**Activity**
A verbatim reproduction of the lines below, from the line containing "It is recommended" through the line containing "example of how", both ends included, is the whole required output.

**Stored data**

════

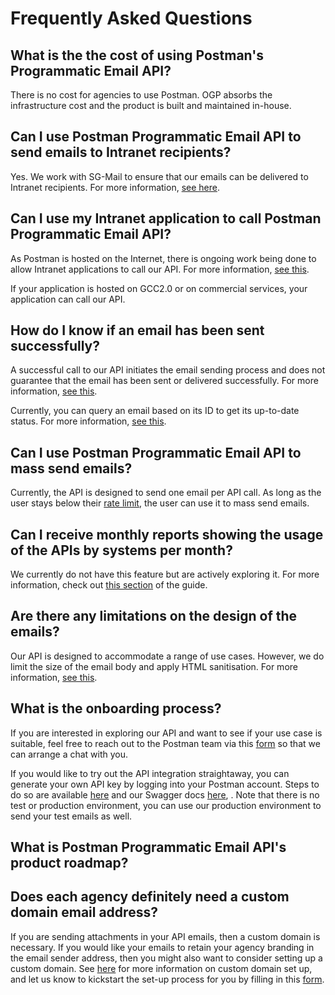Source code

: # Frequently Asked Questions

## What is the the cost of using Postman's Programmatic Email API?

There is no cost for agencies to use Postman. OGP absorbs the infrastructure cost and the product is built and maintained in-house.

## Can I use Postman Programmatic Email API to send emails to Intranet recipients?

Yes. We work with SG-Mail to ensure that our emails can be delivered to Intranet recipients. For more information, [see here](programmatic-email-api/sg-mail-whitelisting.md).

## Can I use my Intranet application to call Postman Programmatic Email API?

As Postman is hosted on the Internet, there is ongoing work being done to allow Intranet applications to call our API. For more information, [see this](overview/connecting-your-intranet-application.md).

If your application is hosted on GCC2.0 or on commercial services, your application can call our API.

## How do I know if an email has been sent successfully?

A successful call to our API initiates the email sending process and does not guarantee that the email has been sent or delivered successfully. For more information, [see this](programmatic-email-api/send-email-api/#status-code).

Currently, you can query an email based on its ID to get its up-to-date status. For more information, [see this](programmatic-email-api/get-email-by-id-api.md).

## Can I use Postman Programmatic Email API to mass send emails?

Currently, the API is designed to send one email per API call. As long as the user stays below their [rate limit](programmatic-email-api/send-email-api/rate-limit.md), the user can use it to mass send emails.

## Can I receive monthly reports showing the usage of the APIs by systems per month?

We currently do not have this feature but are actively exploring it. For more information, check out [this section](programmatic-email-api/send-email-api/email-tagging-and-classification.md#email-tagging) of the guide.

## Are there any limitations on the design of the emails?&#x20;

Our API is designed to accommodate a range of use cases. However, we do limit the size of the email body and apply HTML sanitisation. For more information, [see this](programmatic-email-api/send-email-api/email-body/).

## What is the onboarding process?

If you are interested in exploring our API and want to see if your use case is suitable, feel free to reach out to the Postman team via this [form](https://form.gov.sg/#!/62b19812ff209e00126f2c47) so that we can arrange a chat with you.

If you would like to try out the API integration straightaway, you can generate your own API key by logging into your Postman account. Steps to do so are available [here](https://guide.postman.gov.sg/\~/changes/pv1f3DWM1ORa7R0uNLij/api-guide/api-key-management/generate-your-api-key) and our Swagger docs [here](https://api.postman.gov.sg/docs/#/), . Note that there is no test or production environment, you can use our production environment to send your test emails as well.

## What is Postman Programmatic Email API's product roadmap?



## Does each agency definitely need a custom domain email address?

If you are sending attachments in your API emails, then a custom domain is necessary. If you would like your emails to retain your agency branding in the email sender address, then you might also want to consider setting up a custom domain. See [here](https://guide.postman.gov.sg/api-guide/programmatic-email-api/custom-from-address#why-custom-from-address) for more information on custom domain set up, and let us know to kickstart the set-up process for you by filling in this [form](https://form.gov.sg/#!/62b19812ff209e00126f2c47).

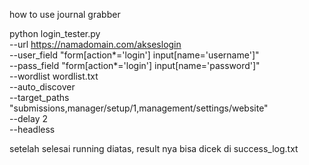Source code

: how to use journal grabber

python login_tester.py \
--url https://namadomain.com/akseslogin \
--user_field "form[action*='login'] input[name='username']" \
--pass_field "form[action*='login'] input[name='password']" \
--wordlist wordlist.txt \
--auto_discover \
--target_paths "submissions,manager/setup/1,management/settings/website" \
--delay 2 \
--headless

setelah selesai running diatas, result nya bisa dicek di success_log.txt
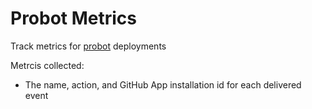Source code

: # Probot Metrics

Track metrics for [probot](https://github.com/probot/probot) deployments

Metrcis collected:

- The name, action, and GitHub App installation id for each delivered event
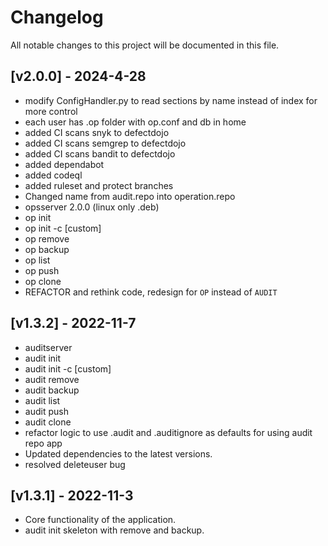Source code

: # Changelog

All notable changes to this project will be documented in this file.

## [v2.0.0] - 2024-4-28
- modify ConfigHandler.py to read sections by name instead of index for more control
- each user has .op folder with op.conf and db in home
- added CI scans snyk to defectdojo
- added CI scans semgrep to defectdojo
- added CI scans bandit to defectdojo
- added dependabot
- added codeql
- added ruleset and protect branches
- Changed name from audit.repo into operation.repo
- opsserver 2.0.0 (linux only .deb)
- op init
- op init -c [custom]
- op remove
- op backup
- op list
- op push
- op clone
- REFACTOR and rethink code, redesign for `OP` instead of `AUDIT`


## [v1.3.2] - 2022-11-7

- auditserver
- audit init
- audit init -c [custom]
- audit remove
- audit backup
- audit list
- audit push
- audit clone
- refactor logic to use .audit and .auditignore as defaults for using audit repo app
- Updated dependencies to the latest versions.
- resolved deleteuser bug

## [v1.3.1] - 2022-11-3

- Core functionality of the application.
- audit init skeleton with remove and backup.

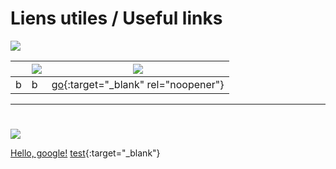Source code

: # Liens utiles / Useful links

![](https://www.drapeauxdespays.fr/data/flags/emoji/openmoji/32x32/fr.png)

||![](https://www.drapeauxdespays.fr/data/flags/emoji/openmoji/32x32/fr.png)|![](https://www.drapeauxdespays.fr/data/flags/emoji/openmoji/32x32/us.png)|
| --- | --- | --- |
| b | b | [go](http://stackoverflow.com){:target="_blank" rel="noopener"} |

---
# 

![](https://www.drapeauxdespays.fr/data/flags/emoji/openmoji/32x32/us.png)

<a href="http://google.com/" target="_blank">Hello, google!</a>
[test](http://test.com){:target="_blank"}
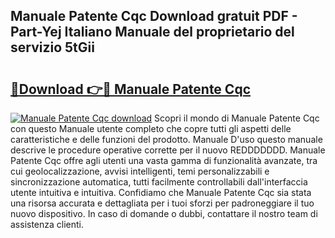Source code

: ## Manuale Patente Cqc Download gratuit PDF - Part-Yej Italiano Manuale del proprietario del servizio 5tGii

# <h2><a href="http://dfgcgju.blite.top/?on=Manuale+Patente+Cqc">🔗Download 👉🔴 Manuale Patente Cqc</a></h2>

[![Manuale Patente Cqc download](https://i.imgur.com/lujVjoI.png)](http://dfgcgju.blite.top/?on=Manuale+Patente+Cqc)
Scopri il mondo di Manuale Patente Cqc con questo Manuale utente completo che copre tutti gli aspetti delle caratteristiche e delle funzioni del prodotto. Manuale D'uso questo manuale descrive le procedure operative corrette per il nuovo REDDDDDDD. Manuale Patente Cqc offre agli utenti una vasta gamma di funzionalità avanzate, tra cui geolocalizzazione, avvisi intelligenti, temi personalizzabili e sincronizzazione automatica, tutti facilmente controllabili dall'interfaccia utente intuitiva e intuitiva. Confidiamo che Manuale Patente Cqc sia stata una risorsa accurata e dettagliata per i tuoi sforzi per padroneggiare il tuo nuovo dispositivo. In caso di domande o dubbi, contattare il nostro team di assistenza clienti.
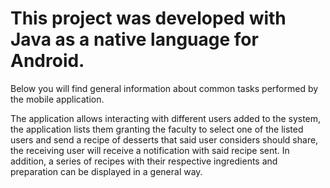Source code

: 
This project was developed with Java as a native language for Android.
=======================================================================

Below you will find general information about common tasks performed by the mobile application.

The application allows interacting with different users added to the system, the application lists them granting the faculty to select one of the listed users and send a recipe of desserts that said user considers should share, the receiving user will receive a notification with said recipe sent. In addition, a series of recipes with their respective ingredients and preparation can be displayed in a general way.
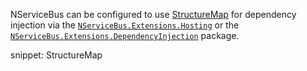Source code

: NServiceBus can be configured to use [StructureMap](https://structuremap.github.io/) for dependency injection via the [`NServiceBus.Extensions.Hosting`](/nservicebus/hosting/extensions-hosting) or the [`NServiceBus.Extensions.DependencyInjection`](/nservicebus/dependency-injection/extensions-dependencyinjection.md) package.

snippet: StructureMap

════

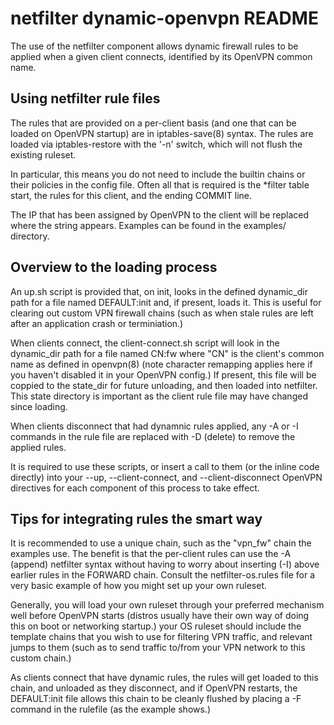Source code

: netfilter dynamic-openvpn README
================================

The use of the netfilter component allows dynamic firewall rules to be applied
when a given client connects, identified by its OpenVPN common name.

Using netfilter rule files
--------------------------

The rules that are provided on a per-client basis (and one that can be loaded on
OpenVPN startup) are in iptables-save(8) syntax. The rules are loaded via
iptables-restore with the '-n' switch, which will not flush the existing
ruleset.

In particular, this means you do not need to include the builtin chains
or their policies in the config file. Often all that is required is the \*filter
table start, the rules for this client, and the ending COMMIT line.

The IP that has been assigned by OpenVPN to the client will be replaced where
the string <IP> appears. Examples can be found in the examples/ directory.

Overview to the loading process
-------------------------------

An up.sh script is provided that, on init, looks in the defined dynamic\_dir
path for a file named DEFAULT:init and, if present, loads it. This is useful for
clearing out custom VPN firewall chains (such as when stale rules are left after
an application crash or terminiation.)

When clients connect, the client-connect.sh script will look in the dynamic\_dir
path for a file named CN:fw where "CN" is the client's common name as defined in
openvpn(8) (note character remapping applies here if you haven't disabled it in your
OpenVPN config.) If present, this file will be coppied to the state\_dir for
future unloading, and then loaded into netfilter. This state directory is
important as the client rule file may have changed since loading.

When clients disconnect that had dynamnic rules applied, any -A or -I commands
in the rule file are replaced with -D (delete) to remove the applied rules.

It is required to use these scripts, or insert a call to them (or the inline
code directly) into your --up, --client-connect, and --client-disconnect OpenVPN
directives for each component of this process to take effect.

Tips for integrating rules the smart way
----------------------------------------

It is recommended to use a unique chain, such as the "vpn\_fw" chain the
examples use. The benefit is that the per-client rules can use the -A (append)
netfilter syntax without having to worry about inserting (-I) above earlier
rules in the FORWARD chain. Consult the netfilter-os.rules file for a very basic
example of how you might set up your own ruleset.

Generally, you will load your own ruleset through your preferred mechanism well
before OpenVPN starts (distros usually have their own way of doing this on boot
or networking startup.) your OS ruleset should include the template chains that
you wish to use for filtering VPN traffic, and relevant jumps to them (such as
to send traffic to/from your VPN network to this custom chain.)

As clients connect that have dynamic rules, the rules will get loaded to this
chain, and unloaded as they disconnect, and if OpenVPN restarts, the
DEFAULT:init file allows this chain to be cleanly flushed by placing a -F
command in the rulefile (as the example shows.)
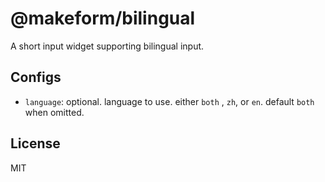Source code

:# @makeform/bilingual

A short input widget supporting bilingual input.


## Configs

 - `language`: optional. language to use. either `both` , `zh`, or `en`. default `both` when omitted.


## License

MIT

════

**Solution for this problem**
It is recommended to use a unique chain, such as the "vpn\_fw" chain the
examples use. The benefit is that the per-client rules can use the -A (append)
netfilter syntax without having to worry about inserting (-I) above earlier
rules in the FORWARD chain. Consult the netfilter-os.rules file for a very basic
example of how you might set up your own ruleset.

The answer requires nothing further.